Thursday, October 11, 2007

No no Grandpa, Don't Overload Stocks!

This morning, as I chowed down my Raisin Bran, I happened to catch a personal finance "expert" who recommended that even people in their 60s should have 70% of their financial assets in stocks. 70 percent!! That's the highest I've ever heard, and while I have no readers that old that I know of, I hope younger readers can be the light and advice Grandpa and Grandma against this foolhardiness.

I've ranted before that any asset is only worth the price you pay for it. There is no such thing as a free lunch, and those who thought there was now make up the numbers in the foreclosure listings. But since I'm way too busy writing that epic called a dissertation (seriously, at times it does feel like one!), I'll leave you with this one great article from the one great magazine called the Economist. An excerpt (emphasis added):

Elroy Dimson, Paul Marsh and Mike Staunton of the London Business School examined the record of 16 stockmarkets which were in continuous operation over the course of the 20th century. In itself, this selection showed survivorship bias by excluding the likes of Russia and China. The academics found that only three other countries could match the American record of having no 20-year periods with negative real returns. Other investors were far less lucky. Japanese, French, German and Spanish investors all suffered instances where they had to wait 50-60 years to earn a positive real return; in Italy and Belgium, the waiting period stretched to 70 years. It was no good following the famous advice to “put the shares in a drawer and forget about them”; the furniture would not have lasted that long.

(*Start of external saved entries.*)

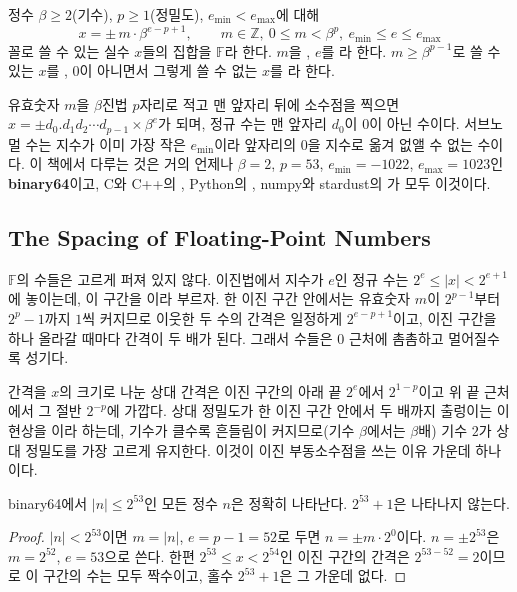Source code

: \begin{definition}[부동소수점 수]
\label{def:fp-set}
정수 $\beta\ge2$(기수), $p\ge1$(정밀도), $e_{\min}<e_{\max}$에 대해
\[
x=\pm\,m\cdot\beta^{e-p+1},\qquad m\in\mathbb Z,\ 0\le m<\beta^p,\ e_{\min}\le e\le e_{\max}
\]
꼴로 쓸 수 있는 실수 $x$들의 집합을 $\mathbb F$라 한다. $m$을 , $e$를 라 한다. $m\ge\beta^{p-1}$로 쓸 수 있는 $x$를 , $0$이 아니면서 그렇게 쓸 수 없는 $x$를 라 한다.
\end{definition}

유효숫자 $m$을 $\beta$진법 $p$자리로 적고 맨 앞자리 뒤에 소수점을 찍으면 $x=\pm d_0.d_1d_2\cdots d_{p-1}\times\beta^e$가 되며, 정규 수는 맨 앞자리 $d_0$이 $0$이 아닌 수이다. 서브노멀 수는 지수가 이미 가장 작은 $e_{\min}$이라 앞자리의 $0$을 지수로 옮겨 없앨 수 없는 수이다. 이 책에서 다루는 것은 거의 언제나 $\beta=2$, $p=53$, $e_{\min}=-1022$, $e_{\max}=1023$인 \textbf{binary64}이고, C와 C++의 , Python의 , numpy와 stardust의 가 모두 이것이다\cite{ieee754-2019}.

\subsection{The Spacing of Floating-Point Numbers}

$\mathbb F$의 수들은 고르게 퍼져 있지 않다. 이진법에서 지수가 $e$인 정규 수는 $2^e\le|x|<2^{e+1}$에 놓이는데, 이 구간을 이라 부르자. 한 이진 구간 안에서는 유효숫자 $m$이 $2^{p-1}$부터 $2^p-1$까지 $1$씩 커지므로 이웃한 두 수의 간격은 일정하게 $2^{e-p+1}$이고, 이진 구간을 하나 올라갈 때마다 간격이 두 배가 된다. 그래서 수들은 $0$ 근처에 촘촘하고 멀어질수록 성기다.

간격을 $x$의 크기로 나눈 상대 간격은 이진 구간의 아래 끝 $2^e$에서 $2^{1-p}$이고 위 끝 근처에서 그 절반 $2^{-p}$에 가깝다. 상대 정밀도가 한 이진 구간 안에서 두 배까지 출렁이는 이 현상을 이라 하는데, 기수가 클수록 흔들림이 커지므로(기수 $\beta$에서는 $\beta$배) 기수 $2$가 상대 정밀도를 가장 고르게 유지한다. 이것이 이진 부동소수점을 쓰는 이유 가운데 하나이다\cite{goldberg1991}.

\begin{proposition}
\label{prop:fp-integers}
binary64에서 $|n|\le2^{53}$인 모든 정수 $n$은 정확히 나타난다. $2^{53}+1$은 나타나지 않는다.
\end{proposition}

\begin{proof}
$|n|<2^{53}$이면 $m=|n|$, $e=p-1=52$로 두면 $n=\pm m\cdot2^0$이다. $n=\pm2^{53}$은 $m=2^{52}$, $e=53$으로 쓴다. 한편 $2^{53}\le x<2^{54}$인 이진 구간의 간격은 $2^{53-52}=2$이므로 이 구간의 수는 모두 짝수이고, 홀수 $2^{53}+1$은 그 가운데 없다.
\end{proof}

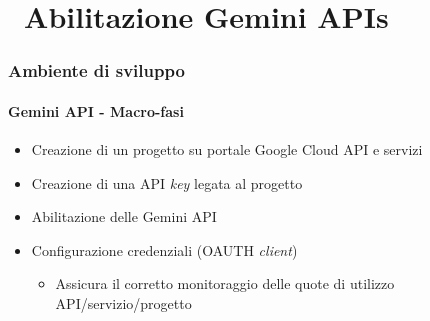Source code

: \section{\faWrench\ Abilitazione Gemini APIs} %
\label{sec:diy-gemini-apis}
%
\begin{frame}[t,fragile] \frametitle{Ambiente di sviluppo}
\framesubtitle{Gemini API - Macro-fasi}
    \begin{itemize}
        \item[\alertedcircled{1}] Creazione di un progetto su portale Google Cloud API e servizi
        \item[\alertedcircled{2}] Creazione di una API \textit{key} legata al progetto
        \item[\alertedcircled{3}] Abilitazione delle Gemini API
        \item[\alertedcircled{4}] Configurazione credenziali (OAUTH \textit{client})
        \begin{itemize}[leftmargin=20pt,align=right]
			\item[\alert{\faArrowCircleRight}] Assicura il corretto monitoraggio delle quote di utilizzo API/servizio/progetto
        \end{itemize}
    \end{itemize}
\end{frame}
%
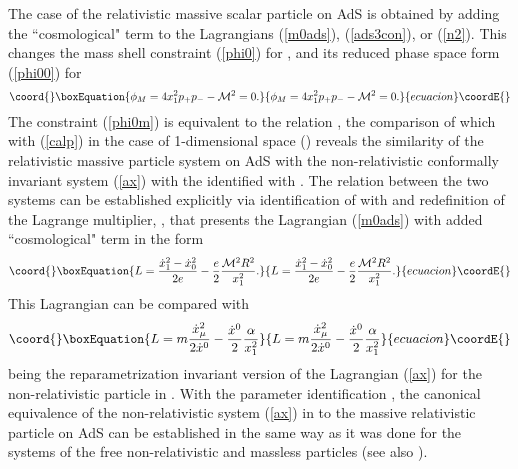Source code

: \documentclass[a4paper,12pt]{article}
\def\P{\mathfrak P}
\def\J{\mathfrak J}
\begin{document}
The case of the relativistic massive scalar particle
on AdS\coordHE{} is obtained by adding
the ``cosmological" term \coordHE{}
to the Lagrangians (\ref{m0ads}),
(\ref{ads3con}), or (\ref{n2}).
This changes the mass shell constraint
(\ref{phi0}) for \myHighlight{$\phi_M=\P^2+{\cal M}^2=0$}\coordHE{}, and its reduced
phase
space  form
(\ref{phi00}) for
\begin{equation}\coord{}\boxEquation{
\phi_M=4x_1^2p_+p_--{\cal M}^2=0.
\label{phi0m}
}{
\phi_M=4x_1^2p_+p_--{\cal M}^2=0.
}{ecuacion}\coordE{}\end{equation}
The constraint (\ref{phi0m}) is equivalent to the
relation \myHighlight{$\frac{1}{2}\J_{AB}\J^{AB}=R^2{\cal M}^2$}\coordHE{},
the comparison of which with (\ref{calp}) in the case
of 1-dimensional space (\coordHE{})
reveals the similarity of the relativistic
massive particle system on AdS\coordHE{} with
the non-relativistic conformally invariant
system (\ref{ax}) with the
\coordHE{} identified with \coordHE{}.
The relation between the two systems
can be established explicitly
via identification of  \coordHE{} with
\coordHE{} and
redefinition of the Lagrange multiplier,
\coordHE{},
that presents the Lagrangian (\ref{m0ads}) with added
``cosmological" term in the form
\begin{equation}\coord{}\boxEquation{
L=\frac{\dot{x}_1^2-\dot{x}_0^2}{2e}
-\frac{e}{2}\frac{{\cal M}^2R^2}{x_1^2}.
\label{lagmasads}
}{
L=\frac{\dot{x}_1^2-\dot{x}_0^2}{2e}
-\frac{e}{2}\frac{{\cal M}^2R^2}{x_1^2}.
}{ecuacion}\coordE{}\end{equation}
This Lagrangian can be compared with
\begin{equation}\coord{}\boxEquation{
L=m\frac{\dot{x}_\mu^2}{2\dot{x}{}^0}
-\frac{\dot{x}{}^0}{2}\frac{\alpha}{x_1^2}
\label{repar2}
}{
L=m\frac{\dot{x}_\mu^2}{2\dot{x}{}^0}
-\frac{\dot{x}{}^0}{2}\frac{\alpha}{x_1^2}
}{ecuacion}\coordE{}\end{equation}
being the reparametrization invariant version
of the Lagrangian (\ref{ax})
for the non-relativistic particle in \coordHE{}.
With the parameter identification
\coordHE{},
the canonical equivalence of the non-relativistic
system (\ref{ax}) in \coordHE{} to the
massive relativistic particle on AdS\coordHE{}
can be established in the same way as it was done for the
systems of
the free non-relativistic and massless
particles (see also \cite{Bell}).
\end{document}
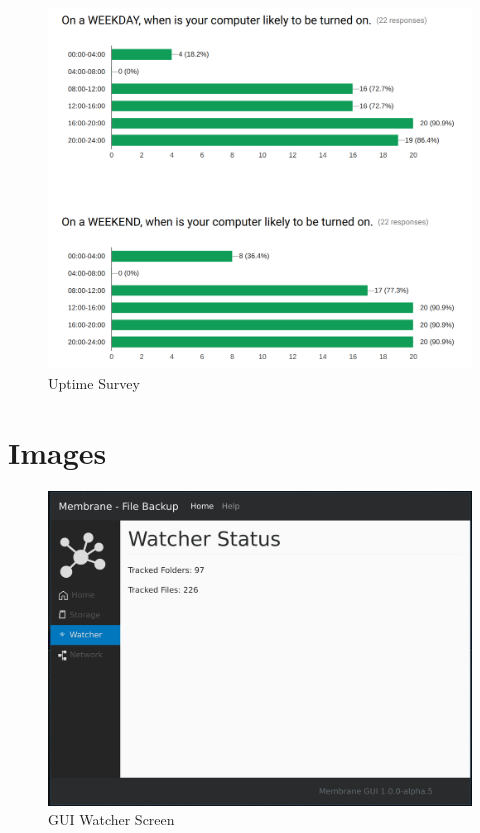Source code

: \documentclass[11pt, a4paper, twoside]{report}
\begin{document}
\setlist{}

\begin{figure}[ht!]
 \centering
 \includegraphics[width=\textwidth]{uptime-survey}
 \caption{Uptime Survey}
 \label{fig:uptime-survey}
\end{figure}

\pagebreak

\section{Images}

\begin{figure}[!htb]
 \centering
 \includegraphics[width=\textwidth]{gui-watcher}
 \caption{GUI Watcher Screen}
 \label{fig:gui-watcher}
\end{figure}
\end{document}
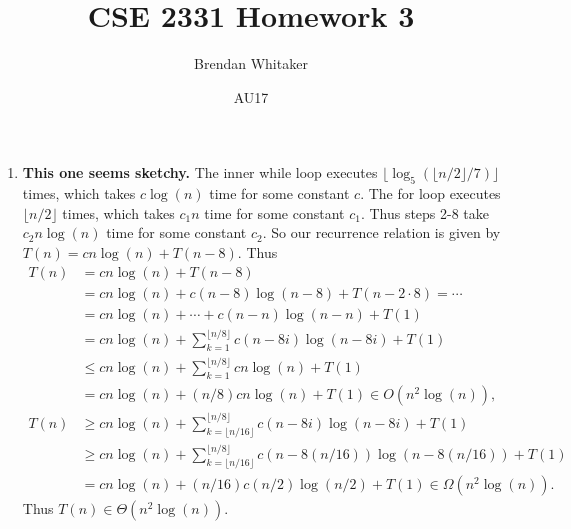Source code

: \documentclass[10pt,oneside,reqno]{amsart}
\theoremstyle{plain}
\theoremstyle{definition}
\begin{document}
\title{CSE 2331 Homework 3}

\date{AU17}

\author[Brendan Whitaker]{Brendan Whitaker}

\maketitle

\begin{enumerate}[label=\arabic*.]

\item \textbf{This one seems sketchy. } The inner while loop executes $\lfloor \log_5(\lfloor n/2 \rfloor /7) \rfloor$ times, which takes $c\log(n)$ time for some constant $c$. The for loop executes $\lfloor n/2 \rfloor$ times, which takes $c_1n$ time for some constant $c_1$. Thus steps 2-8 take $c_2n\log(n)$ time for some constant $c_2$. So our recurrence relation is given by $T(n) = cn\log(n) + T(n - 8)$. Thus
\begin{equation}
\begin{aligned}
T(n) &= cn\log(n) + T(n - 8) \\
&= cn\log(n) + c(n - 8)\log(n- 8) + T(n - 2\cdot 8) = \cdots\\
&= cn\log(n) + \cdots + c(n - n)\log(n - n) + T(1)\\
&= cn\log(n) + \sum_{k = 1}^{\lfloor n/8 \rfloor} c(n - 8i)\log(n - 8i) + T(1)\\
&\leq cn\log(n) + \sum_{k = 1}^{\lfloor n/8 \rfloor} cn\log(n) + T(1)\\
&= cn\log(n) + (n/8)cn\log(n) + T(1) \in O(n^2 \log(n)),\\
T(n) &\geq cn\log(n) + \sum_{k = \lfloor n/16 \rfloor}^{\lfloor n/8 \rfloor} c(n - 8i)\log(n - 8i) + T(1)\\
& \geq cn\log(n) + \sum_{k = \lfloor n/16 \rfloor}^{\lfloor n/8 \rfloor} c(n - 8(n/16))\log(n - 8(n/16)) + T(1)\\
&= cn\log(n) + (n/16)c(n/2)\log(n/2) + T(1) \in \Omega (n^2\log(n)). 
\end{aligned}
\end{equation}
Thus $T(n) \in \Theta(n^2 \log(n))$. \\


\end{enumerate}
\end{document}
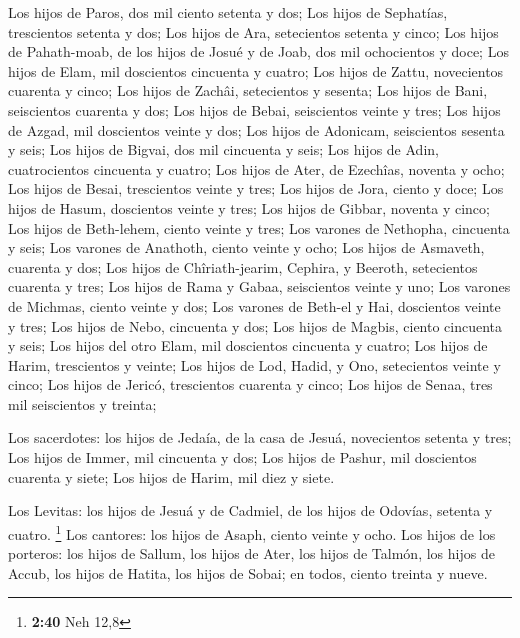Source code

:  Los hijos de Paros, dos mil ciento setenta y dos;
 Los hijos de Sephatías, trescientos setenta y dos;
 Los hijos de Ara, setecientos setenta y cinco; 
Los hijos de Pahath-moab, de los hijos de Josué y de Joab, dos mil
ochocientos y doce;  Los hijos de Elam, mil doscientos
cincuenta y cuatro;  Los hijos de Zattu, novecientos
cuarenta y cinco;  Los hijos de Zachâi, setecientos y
sesenta;  Los hijos de Bani, seiscientos cuarenta y dos;
 Los hijos de Bebai, seiscientos veinte y tres;
 Los hijos de Azgad, mil doscientos veinte y dos;
 Los hijos de Adonicam, seiscientos sesenta y seis;
 Los hijos de Bigvai, dos mil cincuenta y seis;
 Los hijos de Adin, cuatrocientos cincuenta y cuatro;
 Los hijos de Ater, de Ezechîas, noventa y ocho;
 Los hijos de Besai, trescientos veinte y tres;
 Los hijos de Jora, ciento y doce;  Los hijos
de Hasum, doscientos veinte y tres;  Los hijos de Gibbar,
noventa y cinco;  Los hijos de Beth-lehem, ciento veinte y
tres;  Los varones de Nethopha, cincuenta y seis;
 Los varones de Anathoth, ciento veinte y ocho;
 Los hijos de Asmaveth, cuarenta y dos;  Los
hijos de Chîriath-jearim, Cephira, y Beeroth, setecientos cuarenta y
tres;  Los hijos de Rama y Gabaa, seiscientos veinte y uno;
 Los varones de Michmas, ciento veinte y dos; 
Los varones de Beth-el y Hai, doscientos veinte y tres; 
Los hijos de Nebo, cincuenta y dos;  Los hijos de Magbis,
ciento cincuenta y seis;  Los hijos del otro Elam, mil
doscientos cincuenta y cuatro;  Los hijos de Harim,
trescientos y veinte;  Los hijos de Lod, Hadid, y Ono,
setecientos veinte y cinco;  Los hijos de Jericó,
trescientos cuarenta y cinco;  Los hijos de Senaa, tres mil
seiscientos y treinta;

 Los sacerdotes: los hijos de Jedaía, de la casa de Jesuá,
novecientos setenta y tres;  Los hijos de Immer, mil
cincuenta y dos;  Los hijos de Pashur, mil doscientos
cuarenta y siete;  Los hijos de Harim, mil diez y siete.

 Los Levitas: los hijos de Jesuá y de Cadmiel, de los hijos
de Odovías, setenta y cuatro. \footnote{\textbf{2:40} Neh 12,8}
 Los cantores: los hijos de Asaph, ciento veinte y ocho.
 Los hijos de los porteros: los hijos de Sallum, los hijos
de Ater, los hijos de Talmón, los hijos de Accub, los hijos de Hatita,
los hijos de Sobai; en todos, ciento treinta y nueve.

My point isn't to stay away from stocks. It's just that stocks appear kind of pricey to me. If not for some special circumstances, I'd probably invest mostly in high quality issues, or better yet market-neutral funds which invest in these issues (actually about half my money is in one such fund), and overweight TIPS and cold hard cash (paying attention to yield, of course)

1 comment:

Unknown said...

Interesting. This is totally against what the personal financial "experts" advice people.